== What needs to be done ==
All lines in the material below that contain "content" should be located and copied.
(Material to process begins)
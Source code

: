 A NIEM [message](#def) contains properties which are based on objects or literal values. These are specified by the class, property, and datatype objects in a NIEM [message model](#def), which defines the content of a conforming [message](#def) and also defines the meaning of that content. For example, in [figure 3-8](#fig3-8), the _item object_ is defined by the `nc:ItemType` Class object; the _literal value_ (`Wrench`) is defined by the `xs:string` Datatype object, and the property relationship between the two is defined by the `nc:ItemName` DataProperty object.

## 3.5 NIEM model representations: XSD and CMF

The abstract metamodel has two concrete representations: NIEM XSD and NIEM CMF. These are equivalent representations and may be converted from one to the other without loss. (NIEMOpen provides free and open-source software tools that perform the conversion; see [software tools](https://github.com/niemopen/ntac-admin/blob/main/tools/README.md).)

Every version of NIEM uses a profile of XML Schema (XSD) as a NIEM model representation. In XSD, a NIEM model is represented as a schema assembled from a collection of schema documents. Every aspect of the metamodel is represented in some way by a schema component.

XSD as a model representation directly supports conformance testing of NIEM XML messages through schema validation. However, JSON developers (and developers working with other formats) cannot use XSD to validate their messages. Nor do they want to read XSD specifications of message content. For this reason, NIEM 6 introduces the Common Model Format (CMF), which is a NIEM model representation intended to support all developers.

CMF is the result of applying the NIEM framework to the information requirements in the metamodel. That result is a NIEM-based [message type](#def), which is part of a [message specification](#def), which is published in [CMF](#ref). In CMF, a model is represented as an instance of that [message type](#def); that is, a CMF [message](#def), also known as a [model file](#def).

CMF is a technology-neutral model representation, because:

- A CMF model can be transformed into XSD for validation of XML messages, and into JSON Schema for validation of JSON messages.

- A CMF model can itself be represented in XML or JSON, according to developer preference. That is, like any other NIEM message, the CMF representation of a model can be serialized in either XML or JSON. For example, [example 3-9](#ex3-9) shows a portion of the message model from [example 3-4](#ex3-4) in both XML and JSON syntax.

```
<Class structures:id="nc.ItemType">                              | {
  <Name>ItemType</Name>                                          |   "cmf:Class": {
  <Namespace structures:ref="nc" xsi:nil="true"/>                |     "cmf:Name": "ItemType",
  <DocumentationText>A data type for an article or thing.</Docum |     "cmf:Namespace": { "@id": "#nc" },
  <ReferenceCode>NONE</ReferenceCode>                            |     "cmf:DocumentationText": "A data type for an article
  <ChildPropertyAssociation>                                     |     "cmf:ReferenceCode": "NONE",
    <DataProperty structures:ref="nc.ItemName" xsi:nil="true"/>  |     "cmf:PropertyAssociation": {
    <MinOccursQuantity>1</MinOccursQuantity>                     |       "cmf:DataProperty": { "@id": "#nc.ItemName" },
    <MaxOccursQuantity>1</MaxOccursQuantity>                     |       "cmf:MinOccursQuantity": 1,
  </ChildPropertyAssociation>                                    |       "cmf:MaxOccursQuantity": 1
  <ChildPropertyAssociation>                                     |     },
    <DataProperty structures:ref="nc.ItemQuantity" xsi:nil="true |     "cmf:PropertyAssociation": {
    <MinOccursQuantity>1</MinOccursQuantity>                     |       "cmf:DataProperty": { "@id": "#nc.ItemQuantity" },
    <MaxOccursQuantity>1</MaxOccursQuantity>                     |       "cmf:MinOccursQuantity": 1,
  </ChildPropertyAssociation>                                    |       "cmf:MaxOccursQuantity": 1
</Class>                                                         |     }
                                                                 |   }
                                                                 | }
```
(Material to process ends)
== Answer area ==
: A NIEM [message](#def) contains properties which are based on objects or literal values. These are specified by the class, property, and datatype objects in a NIEM [message model](#def), which defines the content of a conforming [message](#def) and also defines the meaning of that content. For example, in [figure 3-8](#fig3-8), the _item object_ is defined by the `nc:ItemType` Class object; the _literal value_ (`Wrench`) is defined by the `xs:string` Datatype object, and the property relationship between the two is defined by the `nc:ItemName` DataProperty object.
XSD as a model representation directly supports conformance testing of NIEM XML messages through schema validation. However, JSON developers (and developers working with other formats) cannot use XSD to validate their messages. Nor do they want to read XSD specifications of message content. For this reason, NIEM 6 introduces the Common Model Format (CMF), which is a NIEM model representation intended to support all developers.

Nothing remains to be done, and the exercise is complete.